I just collapsed in tears in my mother’s arms. I was defeated. The thought of waking up to a new day with my daughter terrified me. I dreaded going into her room. It was the vortex of doom, where pointless back-breaking rocking ensued. I decided I had to take her to the doctor.
When we got to the doctor, she screamed the whole time in the waiting room, and during the consult. After checking the regular things, like temperature, reflexes, and asking the regular questions (like whether or not she’s eating well or sleeping well at night) we were checked off. Then my doctor turned his attention to me.
“No, babies cant die from crying… now how are you?”
After the checks were done, my doctor quickly told me it was probably colic, AKA wind that is in the baby’s belly that they just don’t know how to get out. He prescribed some probiotics, told me how often to administer them, and I was next. “How are you doing?”. Those four words made me bawl. I told him I was stressed and tired and just felt like a failure. He assured me that no, babies could not die from crying. And no, they do not become less intelligent from prolonged periods of crying.
He asked if I had help, and if I had any time for myself. I told him we didn’t have a helper, and because the baby slept only 30-40 minutes each nap, I hardly had time for anything. He asked if there was any way I could hand the baby off to someone I trusted, even a neighbour. At that point I was ready to hand the creature off to the neighbourhood cat if the cat would have it.
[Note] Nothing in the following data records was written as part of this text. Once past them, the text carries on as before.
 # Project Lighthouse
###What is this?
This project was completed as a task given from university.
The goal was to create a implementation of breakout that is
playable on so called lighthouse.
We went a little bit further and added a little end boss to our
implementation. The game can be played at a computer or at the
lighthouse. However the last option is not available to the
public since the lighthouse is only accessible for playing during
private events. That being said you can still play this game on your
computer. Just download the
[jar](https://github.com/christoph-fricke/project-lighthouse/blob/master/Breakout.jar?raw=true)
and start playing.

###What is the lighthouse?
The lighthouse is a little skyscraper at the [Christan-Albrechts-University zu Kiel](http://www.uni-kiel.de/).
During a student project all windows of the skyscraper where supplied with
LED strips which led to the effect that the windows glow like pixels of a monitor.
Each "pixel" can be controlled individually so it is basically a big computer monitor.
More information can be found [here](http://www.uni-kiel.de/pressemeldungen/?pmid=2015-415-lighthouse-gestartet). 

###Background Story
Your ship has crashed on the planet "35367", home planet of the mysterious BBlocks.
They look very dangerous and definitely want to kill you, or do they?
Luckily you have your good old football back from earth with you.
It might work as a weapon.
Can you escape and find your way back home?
He stressed that I had to take care of myself, even if that meant putting the baby safely in her cot to cry, while I locked myself in a room and put on music to drown out the crying for a while. His emphasis on my wellbeing mentally and physically gave me so much more confidence in myself. No, I wasn’t a bad mother. I was just a first-time mother figuring things out.
What to do when your baby has colic.
- NEVER COMPARE! I made that fatal mistake. I’d look at new mothers going out to lunch with a sleeping newborn, going for picnics and even raising other kids! I refused to admit I needed help because, “If they can do it, so can I”.
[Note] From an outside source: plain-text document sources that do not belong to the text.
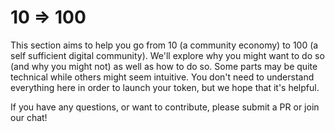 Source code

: # 10 => 100

This section aims to help you go from 10 (a community economy) to 100 (a self sufficient digital community). We'll explore why you might want to do so (and why you might not) as well as how to do so. Some parts may be quite technical while others might seem intuitive. You don't need to understand everything here in order to launch your token, but we hope that it's helpful.

If you have any questions, or want to contribute, please submit a PR or join our chat!
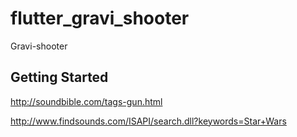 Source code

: # flutter_gravi_shooter

Gravi-shooter

## Getting Started

http://soundbible.com/tags-gun.html

http://www.findsounds.com/ISAPI/search.dll?keywords=Star+Wars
- As with any “illness”, get it diagnosed by a professional. Had I listened to the three sleep experts and believed it was just an overtired infant, my poor baby would have been bloated, in pain and ignored.
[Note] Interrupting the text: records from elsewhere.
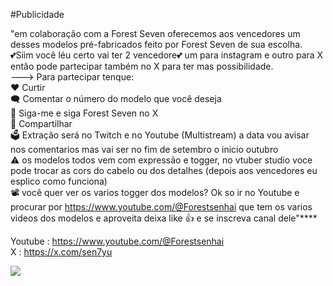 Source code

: #Publicidade 

"em colaboração com a Forest Seven  oferecemos aos vencedores um desses modelos pré-fabricados feito por Forest Seven de sua escolha. <br>
💕Siim você léu certo vai ter 2 vencedore💕  um para instagram e outro para X então pode partecipar também no X para ter mas possibilidade.<br>
---> Para partecipar tenque:<br>
❤️ Curtir <br>
🗨 Comentar o número do modelo que você deseja<br>
👥️ Siga-me e siga Forest Seven no X <br>
🔁 Compartilhar <br>
🗳 Extração será no Twitch e no Youtube (Multistream) a data vou avisar nos comentarios mas vai ser no fim de setembro o inicio outubro <br>
⚠️ os modelos todos vem com expressão e togger, no vtuber studio voce pode trocar as cors do cabelo ou dos detalhes (depois aos vencedores eu esplico como funciona)<br>
📽 você quer ver os varios togger dos modelos? Ok so ir no Youtube e procurar por https://www.youtube.com/@Forestsenhai que tem os varios videos dos modelos e aproveita deixa like 👍 e se inscreva canal dele"**** <br>


Youtube    : https://www.youtube.com/@Forestsenhai <br>
 X         : https://x.com/sen7yu <br>


<img src="https://instagram.fcgh33-1.fna.fbcdn.net/v/t51.2885-15/545005197_17943899811028533_6556684196549050206_n.webp?efg=eyJ2ZW5jb2RlX3RhZyI6IkZFRUQuaW1hZ2VfdXJsZ2VuLjE0NDB4MTQ0MC5zZHIuZjgyNzg3LmRlZmF1bHRfaW1hZ2UuYzIifQ&_nc_ht=instagram.fcgh33-1.fna.fbcdn.net&_nc_cat=109&_nc_oc=Q6cZ2QGJA-PpGgxPBxF3LObkLxzc5HTKLoPnej8lh3oLZrNe_Oga8AmjrCfCWJkHW9ztaA0&_nc_ohc=48xj732qeKwQ7kNvwHLJ0bt&_nc_gid=Ic7aCEAImfUZ2p6qCEmmeQ&edm=APs17CUBAAAA&ccb=7-5&ig_cache_key=MzcxOTM0MTU5ODMyNTYzMDg1MA%3D%3D.3-ccb7-5&oh=00_AfYqQiqBlW7ka6cfkS2BBVR7PD5iHzsgIfWNdAnvH2QSlA&oe=68C9E2B5&_nc_sid=10d13b">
- While Gripe water is the old school go-to for most parents, I found it did nothing to relieve the discomfort. What worked was what the doctor prescribed. Biogia probiotics, as well as Ridwind. Just a couple of drops of each daily, and within a week the creature was gone, and my daughter Lily, had returned.
- Ask for help! Everyone has different experiences. Most of my friends’ infants took 3-4 hour naps allowing them to nap, get ahead of laundry and even cook meals. My situation just did not allow it, so I had to learn to stop denying myself help.
- Lastly, give yourself grace. Babies cry, that’s what they do. There is no direct correlation between the amount of crying and your ability to be a good parent. Taking a break from your child isn’t neglect, or shunning your motherly duties. It’s putting yourself first so you can be the super human you need to be.
I spent the next few weeks at my parent’s place. I took care of the baby still, but just having them around made a world of difference. It was having someone else to talk to, and having real human contact. Before that, I was stuck at home alone while my husband went to work, leaving me to deal with a crying baby. After about a week and a half, the creature was gone for good. Colic is a rough ride, but luckily, it doesn’t last forever.